A 4" may have .14" PD

If the return duct is already running at .3", then adding a 4" media can raise it to .44", which creates a velocity problem with air handler coils.
And lowers air flow on any system.


----------



## rjordan392 (Apr 28, 2005)

<OEM replacements have the least resistance.
HD, and Lowes sell third party refills that have twice as much resistance new as the OEM.>

Now that, I did not know. I just started using third party refills from Lowe's. I was buying them from the internet using the Bryant part number. Now I'll re-order them through the internet. Do you happen to know an internet address where all of the specifications of each manufacturers filter is shown. I want to compare.


----------



## beenthere (Oct 11, 2008)

No, there aren't any sites per say.
The third party filter makers won't tell you, because they would loose business. Some of third party manufacturers will give a PD for a low air flow, but not for the higher air flow they say their filter can be used for.

I found out the hard way that third party filters are more restrictive when customers complained about poor performance from there units. 

Test of OEM to third party showed those customers that they need to use the OEM, or else change out the third party filter every 3 months, which then makes third party more expensive to use.


----------



## rjordan392 (Apr 28, 2005)

I sent my order in to purchase OEM along with one of those gadgets that indicates when the filter should be changed. Thanks for the information.


----------



## beenthere (Oct 11, 2008)

Your welcome.


----------



## rjordan392 (Apr 28, 2005)

I might do a little experimentation on air flows when the cooling season starts to check airflows with both a 4 inch and 1 inch filter to see what the differance is in airflows. I might decide to use a 1 inch filter during the cooling season because of the weight of the air being harder to push through the system or do I have it backwards and use a 1 inch during the heating season and a 4 inch during the cooling season?


----------



## beenthere (Oct 11, 2008)

In the summer, the A/C coil being wet, makes it a great air filter.
Which is exactly what you don't want the coil to do.
So a good filter is important in the summer.

In the winter, most areas use heat more often then cooling, so good air filtration is just as important since the heating season moves a great total volume of air for the season.

Also, some of those 1" pleated air filters when new are more restrictive then a dirty 4" filter.

The best thing to do, is make it easy for the blower to get return air, by improving the return system.
Can be done by adding turning vanes to ells and or tee's, or adding another return to the house.
Or increasing the return drop size.
EG: a 10 x 24, moves almost 30% more air at the same pressure as a 8 x 24.

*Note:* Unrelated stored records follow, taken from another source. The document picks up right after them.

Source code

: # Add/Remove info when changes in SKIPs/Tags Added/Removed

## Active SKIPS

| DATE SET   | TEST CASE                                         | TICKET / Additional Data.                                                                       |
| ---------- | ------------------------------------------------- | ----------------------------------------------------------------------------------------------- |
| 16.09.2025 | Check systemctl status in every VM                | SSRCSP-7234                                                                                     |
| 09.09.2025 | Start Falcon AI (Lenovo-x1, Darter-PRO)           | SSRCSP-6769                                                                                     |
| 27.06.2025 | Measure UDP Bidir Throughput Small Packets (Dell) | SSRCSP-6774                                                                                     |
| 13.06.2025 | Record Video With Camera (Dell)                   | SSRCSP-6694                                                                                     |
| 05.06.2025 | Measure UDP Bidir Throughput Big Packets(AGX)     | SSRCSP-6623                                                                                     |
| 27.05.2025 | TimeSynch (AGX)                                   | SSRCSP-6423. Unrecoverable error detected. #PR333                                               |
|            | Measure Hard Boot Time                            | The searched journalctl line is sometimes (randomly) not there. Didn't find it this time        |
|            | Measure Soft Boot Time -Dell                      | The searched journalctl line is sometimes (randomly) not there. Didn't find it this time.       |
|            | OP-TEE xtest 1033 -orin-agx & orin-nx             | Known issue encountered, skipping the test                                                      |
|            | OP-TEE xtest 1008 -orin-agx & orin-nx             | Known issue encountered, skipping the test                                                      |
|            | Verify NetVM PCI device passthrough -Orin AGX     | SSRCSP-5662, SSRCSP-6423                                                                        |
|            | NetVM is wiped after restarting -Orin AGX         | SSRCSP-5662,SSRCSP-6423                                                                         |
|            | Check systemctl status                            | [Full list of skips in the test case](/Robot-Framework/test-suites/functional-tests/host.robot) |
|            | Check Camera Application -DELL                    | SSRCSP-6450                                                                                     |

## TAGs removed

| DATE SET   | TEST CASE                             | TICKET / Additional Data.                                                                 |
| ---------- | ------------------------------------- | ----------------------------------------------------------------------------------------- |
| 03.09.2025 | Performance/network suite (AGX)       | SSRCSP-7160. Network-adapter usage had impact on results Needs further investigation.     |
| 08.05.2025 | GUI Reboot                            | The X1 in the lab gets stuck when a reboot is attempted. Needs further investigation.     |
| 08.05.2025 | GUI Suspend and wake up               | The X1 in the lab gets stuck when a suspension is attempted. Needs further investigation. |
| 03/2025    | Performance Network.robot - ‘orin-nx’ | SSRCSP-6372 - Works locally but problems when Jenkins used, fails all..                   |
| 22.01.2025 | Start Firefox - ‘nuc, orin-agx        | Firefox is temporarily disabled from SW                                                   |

Or, it will allow teh same air flow of the 8 x 24 with only half the resistance. Giving you a longer life span for the 4" air filter.


----------



## rjordan392 (Apr 28, 2005)

Well that settles that. I'll stick with the four inch OEM. I believe my returns are sufficient as I added two more in the basement a long time ago. However, my thermostat allows me to test the system performance such as cfm, static pressure, etc. So maybe this can help me determine if my returns are sufficient? Are there standard numbers that I can compare my results with?


----------



## beenthere (Oct 11, 2008)

Not really any standard numbers.

Most furnaces and air handlers are rated at .5"wc.
Very very few of them operate at that static presure in high heat or cool mode.

With a 4" media, its best it your total static is under .8"wc.
At the highest CFM your system uses, weather thats the heating CFM or cooling CFM.

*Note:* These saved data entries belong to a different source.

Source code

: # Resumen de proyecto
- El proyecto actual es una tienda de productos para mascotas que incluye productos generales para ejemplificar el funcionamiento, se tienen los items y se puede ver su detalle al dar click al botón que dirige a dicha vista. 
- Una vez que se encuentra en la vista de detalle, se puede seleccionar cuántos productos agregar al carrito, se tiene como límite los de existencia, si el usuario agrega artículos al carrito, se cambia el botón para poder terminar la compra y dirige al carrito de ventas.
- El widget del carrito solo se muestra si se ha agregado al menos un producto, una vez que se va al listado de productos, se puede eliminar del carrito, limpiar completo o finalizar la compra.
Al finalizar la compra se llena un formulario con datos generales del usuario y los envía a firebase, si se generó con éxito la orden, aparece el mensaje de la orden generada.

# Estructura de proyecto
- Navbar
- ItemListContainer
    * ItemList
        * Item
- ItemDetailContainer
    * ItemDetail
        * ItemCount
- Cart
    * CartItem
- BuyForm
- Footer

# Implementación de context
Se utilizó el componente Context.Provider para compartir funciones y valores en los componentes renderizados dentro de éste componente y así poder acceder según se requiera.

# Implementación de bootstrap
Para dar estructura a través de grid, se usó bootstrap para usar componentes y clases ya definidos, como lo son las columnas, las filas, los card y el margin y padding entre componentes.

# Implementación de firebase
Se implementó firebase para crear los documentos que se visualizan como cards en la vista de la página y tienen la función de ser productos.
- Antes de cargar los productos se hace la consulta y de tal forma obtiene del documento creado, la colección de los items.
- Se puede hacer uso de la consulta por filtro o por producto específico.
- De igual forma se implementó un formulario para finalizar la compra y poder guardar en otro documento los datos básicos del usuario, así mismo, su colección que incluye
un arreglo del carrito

At .8"wc with a new filter. The filter only has to get dirty enough to increase its pressure drop by .2" to increase the cost of the blower running.

At .7", you get an extra .1" of filter life, before the blower starts to cost more to run.

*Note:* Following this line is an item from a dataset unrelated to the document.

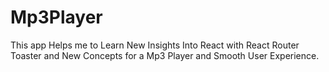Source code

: # Mp3Player
This app Helps me to Learn New Insights Into React with React Router Toaster and New Concepts for a Mp3 Player and Smooth User Experience.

This is refering to ECM blowers only, as far as blower operating cost increasing with static pressure.


----------



## rjordan392 (Apr 28, 2005)

Thanks again. I'll test my system after the holidays to see what the static pressure is. Is static pressure, the same as water column?


----------



## beenthere (Oct 11, 2008)

Static pressure for furnaces and air handlers is measured in inches of water column.

So if your stat says .9, its .9"wc.

And that will be your *T*otal *E*xternal *S*tatic *P*ressure.


----------



## rjordan392 (Apr 28, 2005)

Sounds good, thanks. I am going to sign off now and enjoy the holiday. So Happy Holiday or Merry Christmas; whichever is your preferance. From an old do it yourselfer.


----------



## beenthere (Oct 11, 2008)

Thank you.

And you to.


----------



## key1cc (Nov 21, 2008)

rjordan392 said:


> I might do a little experimentation on air flows when the cooling season starts to check airflows with both a 4 inch and 1 inch filter to see what the differance is in airflows. I might decide to use a 1 inch filter during the cooling season because of the weight of the air being harder to push through the system or do I have it backwards and use a 1 inch during the heating season and a 4 inch during the cooling season?


I ran some filter experiments myself back in August during the cooling season to compare my 5 inch media filter versus some 1 inch types.

The blower was set on 400CFM/ton (1600 CFM) but was likely delivering only 1400 CFM at my high static pressure according to the servicts facts section in the installation manual. All filters tested were new and 20x25.


1. The 1 inch blue cheapo see-thru filter had a pressure drop (PD) of only 0.05.
2. The 5" Merv-10 media filter that came with my GeneralAire 5" filter-cabinet had a PD of 0.14.
3. The 1" Merv-7 pleated filter (Ace Hardware brand) that looked identical to a Merve-8 Natralaire pleated filter, had a very high PD of 0.27
4. A 1" thick Merv-4 Naturalaire washable Fiber filter had a PD of 0.07 .
5. The 1" 3M brand Filtrete-300 "High Air Flow" pleated filter had a PD of 0.18
6. The 5" Glassfloss Z-line 500AB (Merv-8) had a PD of 0.18

So far of the 5" versions.... the Merv-10 Generalaire filter has the lowest PD.
Of the 1" versions.... the thin blue fiberglass version has the lowest PD.

Key1


----------



## rjordan392 (Apr 28, 2005)

Thanks for your data. I will save it to compare to my 4-3/8 inch filter by 16 X 25 inches. I suppose that to measure properly, I would need to test two times; once with the filter in place and once without. I am glad that "beenthere" answered this thread because there's a lot of people that do not know about the differant pressure drops between OEM and third paty filters even of the same material and size.


----------



## rjordan392 (Apr 28, 2005)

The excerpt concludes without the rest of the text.